I remember first surfing the site which quickly led to its community. I joined some groups, became active in threads and challenges such as HERE, and HERE. I’ve met knitters and most recently participated in a zoom session, all of whom are about to knit the same garment.
Then I began to organize my finished objects by uploading photos and writing short notes about each one. It was easy and allowed me to see progress of my knitting life. Then came the queue function. Utilizing the queue is attractive as it holds future project ideas. It is inspiring to browse possibilities you’ve chosen for yourself as well as a time saver holding key information such as pattern’s resource, yarn required, and tagged with others who have knitted the garment.
It is the yarn stash and/or fiber stash function that has always confused me. The methodologies for posting one’s yarns is the same as posting a project. Upload a photo, like seen below, and add some info about the yarn. Again, simple. I have yet to meet a crafter of any kind that does not have a yarn and/or fiber stash and I am no exception.
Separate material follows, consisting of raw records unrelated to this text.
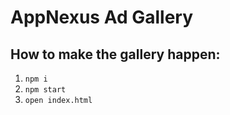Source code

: # AppNexus Ad Gallery

## How to make the gallery happen:

1. `npm i`
2. `npm start`
3. `open index.html`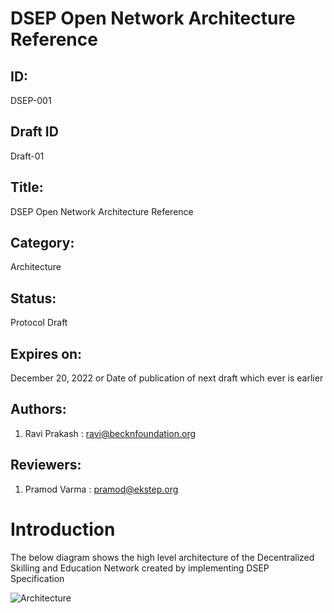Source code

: # DSEP Open Network Architecture Reference

## ID: 
DSEP-001

## Draft ID
Draft-01

## Title:
DSEP Open Network Architecture Reference

## Category:
Architecture

## Status:
Protocol Draft

## Expires on:
December 20, 2022 or Date of publication of next draft which ever is earlier

## Authors:
1. Ravi Prakash : ravi@becknfoundation.org

## Reviewers:
1. Pramod Varma : pramod@ekstep.org


# Introduction

The below diagram shows the high level architecture of the Decentralized Skilling and Education Network created by implementing DSEP Specification

![Architecture](https://github.com/beckn/DSEP-Specification/tree/documentation/docs/images/DSEP-Network-Architecture.png)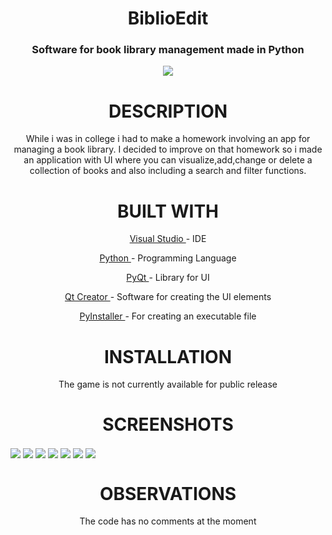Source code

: <h1 align="center">BiblioEdit</h1>

<h3 align="center"> Software for book library management made in Python

 </h3>
<p align="center">
  <img  src="https://i.imgur.com/jcyPfx8.png">
</p>
<h1 align="center">DESCRIPTION</h1>
<p align="center">While i was in college i had to make a homework involving an app for managing a book library. I decided to improve on that homework so i made an application with UI where you can visualize,add,change or delete a collection of books and also including a search and filter functions.   <p>
<h1 align="center">BUILT WITH</h1>
 <p align="center">  <a href="https://www.visualstudio.com/vs/">Visual Studio </a>- IDE</p>
 <p align="center" >  <a href="https://www.python.org/">Python </a>- Programming Language</p>
 <p align="center"> <a href="https://riverbankcomputing.com/software/pyqt/intro">PyQt </a>- Library for UI</p>
   <p align="center"> <a href="https://www.qt.io/qt-features-libraries-apis-tools-and-ide/">Qt Creator </a>- Software for creating the UI elements</p>
  <p align="center"><a href="http://www.pyinstaller.org/">PyInstaller </a>- For creating an executable file</p>



<h1 align="center">INSTALLATION</h1>
<p align="center">The game is not currently available for public release</p>
<h1 align="center">SCREENSHOTS</h1>
<img src="https://i.imgur.com/m0wekhK.png" align="center">
<img src="https://i.imgur.com/fj1klPJ.png" align="center">
<img src="https://i.imgur.com/KefTiop.png" align="center">
<img src="https://i.imgur.com/8nLyQ7Q.png" align="center">
<img src="https://i.imgur.com/uAGFzHh.png" align="center">
<img src="https://i.imgur.com/IFyDCdI.png" align="center">
<img src="https://i.imgur.com/2mC3kLu.png" align="center">


<h1 align="center">OBSERVATIONS</h1>
<p align="center">The code has no comments at the moment</p>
With this function, there are options: for sale, all used up, in progress, in stash, and will trade or sell. Of course, it is easy to understand why people would post their yarns from their stash for the purpose of selling or trading. But I’ve always wondered why anyone would post yarn that is all used up, or in progress, or gifted. I remain in the dark about that.
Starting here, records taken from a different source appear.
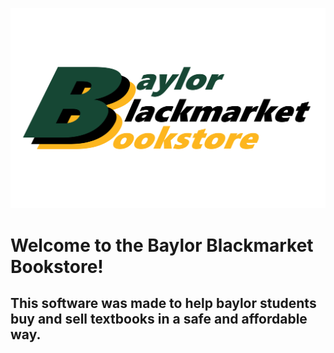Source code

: ![Branching](software_project.png)

# Welcome to the Baylor Blackmarket Bookstore!

## This software was made to help baylor students buy and sell textbooks in a safe and affordable way.
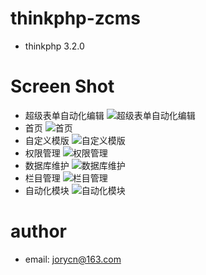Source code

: # thinkphp-zcms

- thinkphp 3.2.0

# Screen Shot
- 超级表单自动化编辑
![超级表单自动化编辑](http://xbhub.qiniudn.com/git/thinkphp-zcms/%E8%B6%85%E7%BA%A7%E8%A1%A8%E5%8D%95%E8%87%AA%E5%8A%A8%E5%8C%96%E7%BC%96%E8%BE%91.png)
- 首页
![首页](http://xbhub.qiniudn.com/git/thinkphp-zcms/%E9%A6%96%E9%A1%B5.png)
- 自定义模版
![自定义模版](http://xbhub.qiniudn.com/git/thinkphp-zcms/%E8%87%AA%E5%AE%9A%E4%B9%89%E6%A8%A1%E7%89%88.png)
- 权限管理
![权限管理](http://xbhub.qiniudn.com/git/thinkphp-zcms/%E6%9D%83%E9%99%90%E7%AE%A1%E7%90%86.png)
- 数据库维护
![数据库维护](http://xbhub.qiniudn.com/git/thinkphp-zcms/%E6%95%B0%E6%8D%AE%E7%AE%A1%E7%90%86.png)
- 栏目管理
![栏目管理](http://xbhub.qiniudn.com/git/thinkphp-zcms/%E6%A0%8F%E7%9B%AE%E7%AE%A1%E7%90%86.png)
- 自动化模块
![自动化模块](http://xbhub.qiniudn.com/git/thinkphp-zcms/%E8%87%AA%E5%8A%A8%E5%8C%96%E6%A8%A1%E5%9D%97.png)

# author
- email: jorycn@163.com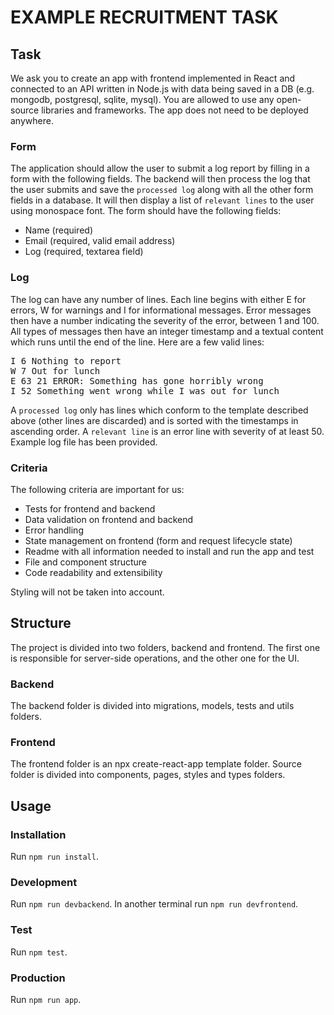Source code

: # EXAMPLE RECRUITMENT TASK

## Task

We ask you to create an app with frontend implemented in React and
connected to an API written in Node.js with data being saved in a DB
(e.g. mongodb, postgresql, sqlite, mysql). You are allowed to use any
open-source libraries and frameworks. The app does not need to be
deployed anywhere.

### Form

The application should allow the user to submit a log report by filling in
a form with the following fields. The backend will then process the log
that the user submits and save the `processed log` along with all the
other form fields in a database. It will then display a list of `relevant lines`
to the user using monospace font. The form should have the
following fields:

- Name (required)
- Email (required, valid email address)
- Log (required, textarea field)

### Log

The log can have any number of lines. Each line begins with either E for
errors, W for warnings and I for informational messages. Error messages
then have a number indicating the severity of the error, between 1 and 100.
All types of messages then have an integer timestamp and a textual
content which runs until the end of the line. Here are a few valid lines:

<pre>
I 6 Nothing to report
W 7 Out for lunch
E 63 21 ERROR: Something has gone horribly wrong
I 52 Something went wrong while I was out for lunch
</pre>

A `processed log` only has lines which conform to the template
described above (other lines are discarded) and is sorted with the
timestamps in ascending order.
A `relevant line` is an error line with severity of at least 50.
Example log file has been provided.

### Criteria

The following criteria are important for us:

- Tests for frontend and backend
- Data validation on frontend and backend
- Error handling
- State management on frontend (form and request lifecycle state)
- Readme with all information needed to install and run the app and test
- File and component structur­e
- Code readability and extensibility

Styling will not be taken into account.

## Structure

The project is divided into two folders, backend and frontend. The first one is responsible for server-side operations, and the other one for the UI.

### Backend

The backend folder is divided into migrations, models, tests and utils folders.

### Frontend

The frontend folder is an npx create-react-app template folder. Source folder is divided into components, pages, styles and types folders.

## Usage

### Installation

Run `npm run install`.

### Development

Run `npm run devbackend`. In another terminal run `npm run devfrontend`.

### Test

Run `npm test`.

### Production

Run `npm run app`.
I have brought this concept of posting yarn stash to local knitters. Mainly, discussing with them the advantage of doing so. From a lawyer’s point of view, “to have a record of value if there is a house disaster ie. fire, weather damage.” Another response, “because I cannot get to it easily. (storage unit, storage space in apartment building.)” And, another, “because I may change my mind and sell a bundle or two and it’s easier with the yarn already posted.” None of these reasons really motivated me to utilize this tool.
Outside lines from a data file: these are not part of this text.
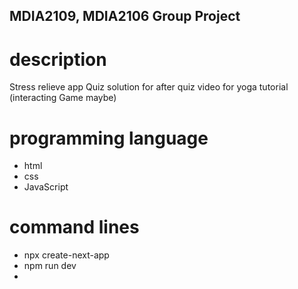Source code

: ## MDIA2109, MDIA2106 Group Project

# description
Stress relieve app
Quiz
solution for after quiz
video for yoga tutorial
(interacting Game maybe)

# programming language 
- html
- css
- JavaScript

# command lines
- npx create-next-app
- npm run dev
-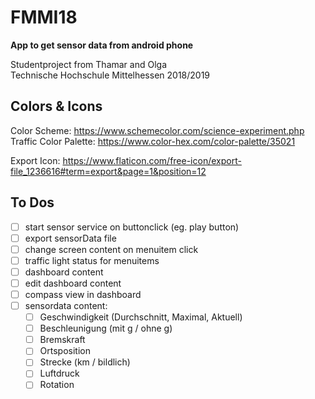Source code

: # FMMI18

**App to get sensor data from android phone**

Studentproject from Thamar and Olga  
Technische Hochschule Mittelhessen 2018/2019

## Colors & Icons

Color Scheme: https://www.schemecolor.com/science-experiment.php  
Traffic Color Palette: https://www.color-hex.com/color-palette/35021

Export Icon: https://www.flaticon.com/free-icon/export-file_1236616#term=export&page=1&position=12

## To Dos

- [ ] start sensor service on buttonclick (eg. play button)
- [ ] export sensorData file
- [ ] change screen content on menuitem click
- [ ] traffic light status for menuitems
- [ ] dashboard content
- [ ] edit dashboard content
- [ ] compass view in dashboard
- [ ] sensordata content:
    - [ ] Geschwindigkeit (Durchschnitt, Maximal, Aktuell)
    - [ ] Beschleunigung (mit g / ohne g)
    - [ ] Bremskraft
    - [ ] Ortsposition
    - [ ] Strecke (km / bildlich)
    - [ ] Luftdruck
    - [ ] Rotation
It has always been my routine to hold particular yarn bundles for specific projects. I have noticed however, that in recent years, I have become more willing to take the bundles of yarn projected for one garment and utilize that yarn for another. Maybe, my growing flexibility is due to life change from employment to retirement and so my wardrobe needs have changed. Maybe, due to age appropriateness of garments I thought I would wear but now finding another style more becoming, or simply my taste in fashion is changing.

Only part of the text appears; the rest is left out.